Data excerpts:
● ● ● ● ● ● ●
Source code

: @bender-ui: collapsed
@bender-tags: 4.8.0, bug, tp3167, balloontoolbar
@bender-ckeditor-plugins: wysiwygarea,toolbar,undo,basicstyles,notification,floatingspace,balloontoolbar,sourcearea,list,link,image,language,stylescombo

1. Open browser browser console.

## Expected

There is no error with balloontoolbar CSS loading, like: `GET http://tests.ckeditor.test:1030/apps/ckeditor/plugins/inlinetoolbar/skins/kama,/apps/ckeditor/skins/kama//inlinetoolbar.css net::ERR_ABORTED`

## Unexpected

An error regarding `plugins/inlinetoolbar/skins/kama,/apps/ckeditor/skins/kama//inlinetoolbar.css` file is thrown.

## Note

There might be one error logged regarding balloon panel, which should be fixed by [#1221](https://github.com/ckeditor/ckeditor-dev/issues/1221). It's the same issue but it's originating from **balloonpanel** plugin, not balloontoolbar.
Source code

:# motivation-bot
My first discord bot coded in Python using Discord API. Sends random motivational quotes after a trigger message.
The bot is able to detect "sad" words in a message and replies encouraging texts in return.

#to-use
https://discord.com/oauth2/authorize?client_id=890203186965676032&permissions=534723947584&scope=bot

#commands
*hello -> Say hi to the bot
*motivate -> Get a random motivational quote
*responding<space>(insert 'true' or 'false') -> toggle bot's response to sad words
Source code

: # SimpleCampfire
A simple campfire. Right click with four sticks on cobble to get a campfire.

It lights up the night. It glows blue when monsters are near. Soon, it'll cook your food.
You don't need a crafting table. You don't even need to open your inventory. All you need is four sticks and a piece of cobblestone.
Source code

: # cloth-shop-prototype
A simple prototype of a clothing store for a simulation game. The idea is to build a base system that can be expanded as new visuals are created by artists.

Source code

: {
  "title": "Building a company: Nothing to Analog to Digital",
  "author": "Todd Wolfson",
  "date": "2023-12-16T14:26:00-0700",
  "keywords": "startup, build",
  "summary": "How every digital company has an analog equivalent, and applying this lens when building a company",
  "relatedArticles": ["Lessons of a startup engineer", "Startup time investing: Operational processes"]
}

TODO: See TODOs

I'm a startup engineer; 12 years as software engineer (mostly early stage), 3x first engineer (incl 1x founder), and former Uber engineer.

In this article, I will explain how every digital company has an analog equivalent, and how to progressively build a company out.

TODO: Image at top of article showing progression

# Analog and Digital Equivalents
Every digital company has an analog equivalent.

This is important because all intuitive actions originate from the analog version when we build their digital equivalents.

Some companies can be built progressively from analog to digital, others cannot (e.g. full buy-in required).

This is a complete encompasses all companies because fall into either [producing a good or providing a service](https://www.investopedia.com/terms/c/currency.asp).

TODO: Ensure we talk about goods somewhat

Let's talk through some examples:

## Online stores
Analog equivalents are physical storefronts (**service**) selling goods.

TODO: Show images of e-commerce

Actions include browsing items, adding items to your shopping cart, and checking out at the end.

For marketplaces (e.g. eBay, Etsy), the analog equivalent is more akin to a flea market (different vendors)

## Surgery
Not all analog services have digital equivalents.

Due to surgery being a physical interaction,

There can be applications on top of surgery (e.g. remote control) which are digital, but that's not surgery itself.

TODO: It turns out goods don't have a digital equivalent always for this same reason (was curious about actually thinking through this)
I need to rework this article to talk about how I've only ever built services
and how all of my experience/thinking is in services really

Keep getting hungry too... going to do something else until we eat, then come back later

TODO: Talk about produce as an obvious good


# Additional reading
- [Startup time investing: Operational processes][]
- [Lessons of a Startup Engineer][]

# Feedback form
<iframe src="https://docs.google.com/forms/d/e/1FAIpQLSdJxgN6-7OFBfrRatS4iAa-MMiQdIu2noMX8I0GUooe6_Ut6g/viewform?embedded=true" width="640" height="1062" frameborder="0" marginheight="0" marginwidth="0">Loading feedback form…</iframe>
● ● ● ● ● ● ●
WHAT TO DO:
Give back the records above, character for character.

RESULT BELOW:
Source code

: @bender-ui: collapsed
@bender-tags: 4.8.0, bug, tp3167, balloontoolbar
@bender-ckeditor-plugins: wysiwygarea,toolbar,undo,basicstyles,notification,floatingspace,balloontoolbar,sourcearea,list,link,image,language,stylescombo

1. Open browser browser console.

## Expected

There is no error with balloontoolbar CSS loading, like: `GET http://tests.ckeditor.test:1030/apps/ckeditor/plugins/inlinetoolbar/skins/kama,/apps/ckeditor/skins/kama//inlinetoolbar.css net::ERR_ABORTED`

## Unexpected

An error regarding `plugins/inlinetoolbar/skins/kama,/apps/ckeditor/skins/kama//inlinetoolbar.css` file is thrown.

## Note

There might be one error logged regarding balloon panel, which should be fixed by [#1221](https://github.com/ckeditor/ckeditor-dev/issues/1221). It's the same issue but it's originating from **balloonpanel** plugin, not balloontoolbar.
Source code

:# motivation-bot
My first discord bot coded in Python using Discord API. Sends random motivational quotes after a trigger message.
The bot is able to detect "sad" words in a message and replies encouraging texts in return.

#to-use
https://discord.com/oauth2/authorize?client_id=890203186965676032&permissions=534723947584&scope=bot

#commands
*hello -> Say hi to the bot
*motivate -> Get a random motivational quote
*responding<space>(insert 'true' or 'false') -> toggle bot's response to sad words
Source code

: # SimpleCampfire
A simple campfire. Right click with four sticks on cobble to get a campfire.

It lights up the night. It glows blue when monsters are near. Soon, it'll cook your food.
You don't need a crafting table. You don't even need to open your inventory. All you need is four sticks and a piece of cobblestone.
Source code

: # cloth-shop-prototype
A simple prototype of a clothing store for a simulation game. The idea is to build a base system that can be expanded as new visuals are created by artists.

Source code

: {
  "title": "Building a company: Nothing to Analog to Digital",
  "author": "Todd Wolfson",
  "date": "2023-12-16T14:26:00-0700",
  "keywords": "startup, build",
  "summary": "How every digital company has an analog equivalent, and applying this lens when building a company",
  "relatedArticles": ["Lessons of a startup engineer", "Startup time investing: Operational processes"]
}

TODO: See TODOs

I'm a startup engineer; 12 years as software engineer (mostly early stage), 3x first engineer (incl 1x founder), and former Uber engineer.

In this article, I will explain how every digital company has an analog equivalent, and how to progressively build a company out.

TODO: Image at top of article showing progression

# Analog and Digital Equivalents
Every digital company has an analog equivalent.

This is important because all intuitive actions originate from the analog version when we build their digital equivalents.

Some companies can be built progressively from analog to digital, others cannot (e.g. full buy-in required).

This is a complete encompasses all companies because fall into either [producing a good or providing a service](https://www.investopedia.com/terms/c/currency.asp).

TODO: Ensure we talk about goods somewhat

Let's talk through some examples:

## Online stores
Analog equivalents are physical storefronts (**service**) selling goods.

TODO: Show images of e-commerce

Actions include browsing items, adding items to your shopping cart, and checking out at the end.

For marketplaces (e.g. eBay, Etsy), the analog equivalent is more akin to a flea market (different vendors)

## Surgery
Not all analog services have digital equivalents.

Due to surgery being a physical interaction,

There can be applications on top of surgery (e.g. remote control) which are digital, but that's not surgery itself.

TODO: It turns out goods don't have a digital equivalent always for this same reason (was curious about actually thinking through this)
I need to rework this article to talk about how I've only ever built services
and how all of my experience/thinking is in services really

Keep getting hungry too... going to do something else until we eat, then come back later

TODO: Talk about produce as an obvious good


# Additional reading
- [Startup time investing: Operational processes][]
- [Lessons of a Startup Engineer][]

# Feedback form
<iframe src="https://docs.google.com/forms/d/e/1FAIpQLSdJxgN6-7OFBfrRatS4iAa-MMiQdIu2noMX8I0GUooe6_Ut6g/viewform?embedded=true" width="640" height="1062" frameborder="0" marginheight="0" marginwidth="0">Loading feedback form…</iframe>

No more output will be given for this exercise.